ANCRAGE. Or, il apparaît
que dans la plupart des cas, la volonté de
gagner coûte que coûte, et cela quelle que soit
la manière, semble avoir marqué davantage les
esprits malins qui n'ont pas hésité de se livrer
à des contorsions, des manipulations de tout
genre et à des pratiques déviantes pour
s'imposer. Cela s'est traduit sur le champ
électoral par les manoeuvres frauduleuses
orchestrées par certains candidats de différents
bords politiques pour le contrôle des bureaux de
vote et les procès-verbaux de plusieurs
circonscriptions électorales. Et aussi, par les
actions initiées pour obtenir des votes
multiples, les falsifications des documents
afférents à l'expression des suffrages, l'achat
des consciences, etc.

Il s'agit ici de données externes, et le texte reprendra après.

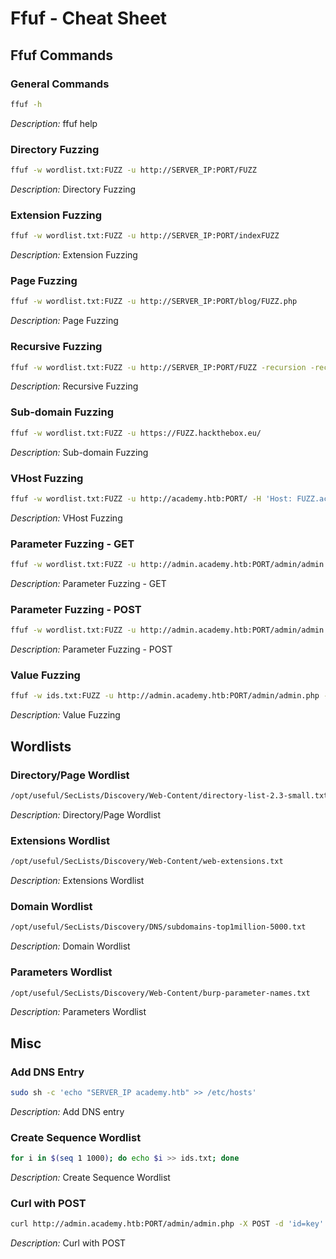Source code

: 
# Ffuf - Cheat Sheet

## Ffuf Commands

### General Commands

```sh
ffuf -h
```
*Description:* ffuf help

### Directory Fuzzing

```sh
ffuf -w wordlist.txt:FUZZ -u http://SERVER_IP:PORT/FUZZ
```
*Description:* Directory Fuzzing

### Extension Fuzzing

```sh
ffuf -w wordlist.txt:FUZZ -u http://SERVER_IP:PORT/indexFUZZ
```
*Description:* Extension Fuzzing

### Page Fuzzing

```sh
ffuf -w wordlist.txt:FUZZ -u http://SERVER_IP:PORT/blog/FUZZ.php
```
*Description:* Page Fuzzing

### Recursive Fuzzing

```sh
ffuf -w wordlist.txt:FUZZ -u http://SERVER_IP:PORT/FUZZ -recursion -recursion-depth 1 -e .php -v
```
*Description:* Recursive Fuzzing

### Sub-domain Fuzzing

```sh
ffuf -w wordlist.txt:FUZZ -u https://FUZZ.hackthebox.eu/
```
*Description:* Sub-domain Fuzzing

### VHost Fuzzing

```sh
ffuf -w wordlist.txt:FUZZ -u http://academy.htb:PORT/ -H 'Host: FUZZ.academy.htb' -fs xxx
```
*Description:* VHost Fuzzing

### Parameter Fuzzing - GET

```sh
ffuf -w wordlist.txt:FUZZ -u http://admin.academy.htb:PORT/admin/admin.php?FUZZ=key -fs xxx
```
*Description:* Parameter Fuzzing - GET

### Parameter Fuzzing - POST

```sh
ffuf -w wordlist.txt:FUZZ -u http://admin.academy.htb:PORT/admin/admin.php -X POST -d 'FUZZ=key' -H 'Content-Type: application/x-www-form-urlencoded' -fs xxx
```
*Description:* Parameter Fuzzing - POST

### Value Fuzzing

```sh
ffuf -w ids.txt:FUZZ -u http://admin.academy.htb:PORT/admin/admin.php -X POST -d 'id=FUZZ' -H 'Content-Type: application/x-www-form-urlencoded' -fs xxx
```
*Description:* Value Fuzzing

## Wordlists

### Directory/Page Wordlist

```sh
/opt/useful/SecLists/Discovery/Web-Content/directory-list-2.3-small.txt
```
*Description:* Directory/Page Wordlist

### Extensions Wordlist

```sh
/opt/useful/SecLists/Discovery/Web-Content/web-extensions.txt
```
*Description:* Extensions Wordlist

### Domain Wordlist

```sh
/opt/useful/SecLists/Discovery/DNS/subdomains-top1million-5000.txt
```
*Description:* Domain Wordlist

### Parameters Wordlist

```sh
/opt/useful/SecLists/Discovery/Web-Content/burp-parameter-names.txt
```
*Description:* Parameters Wordlist

## Misc

### Add DNS Entry

```sh
sudo sh -c 'echo "SERVER_IP academy.htb" >> /etc/hosts'
```
*Description:* Add DNS entry

### Create Sequence Wordlist

```sh
for i in $(seq 1 1000); do echo $i >> ids.txt; done
```
*Description:* Create Sequence Wordlist

### Curl with POST

```sh
curl http://admin.academy.htb:PORT/admin/admin.php -X POST -d 'id=key' -H 'Content-Type: application/x-www-form-urlencoded'
```
*Description:* Curl with POST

Autant d'irrégularités qui
démontrent bien l'ancrage des mauvaises
pratiques de vote dont les auteurs sont bien les
acteurs politiques eux-mêmes. Il se pose un réel
problème de comportements et de changement de
mentalités pour ces derniers, mus par la seule
ambition de gagner, qu'il faut nécessairement
résoudre, au risque de patauger encore
longtemps, en dépit des efforts déployés pour
élaborer des bons textes, dans le même bourbier.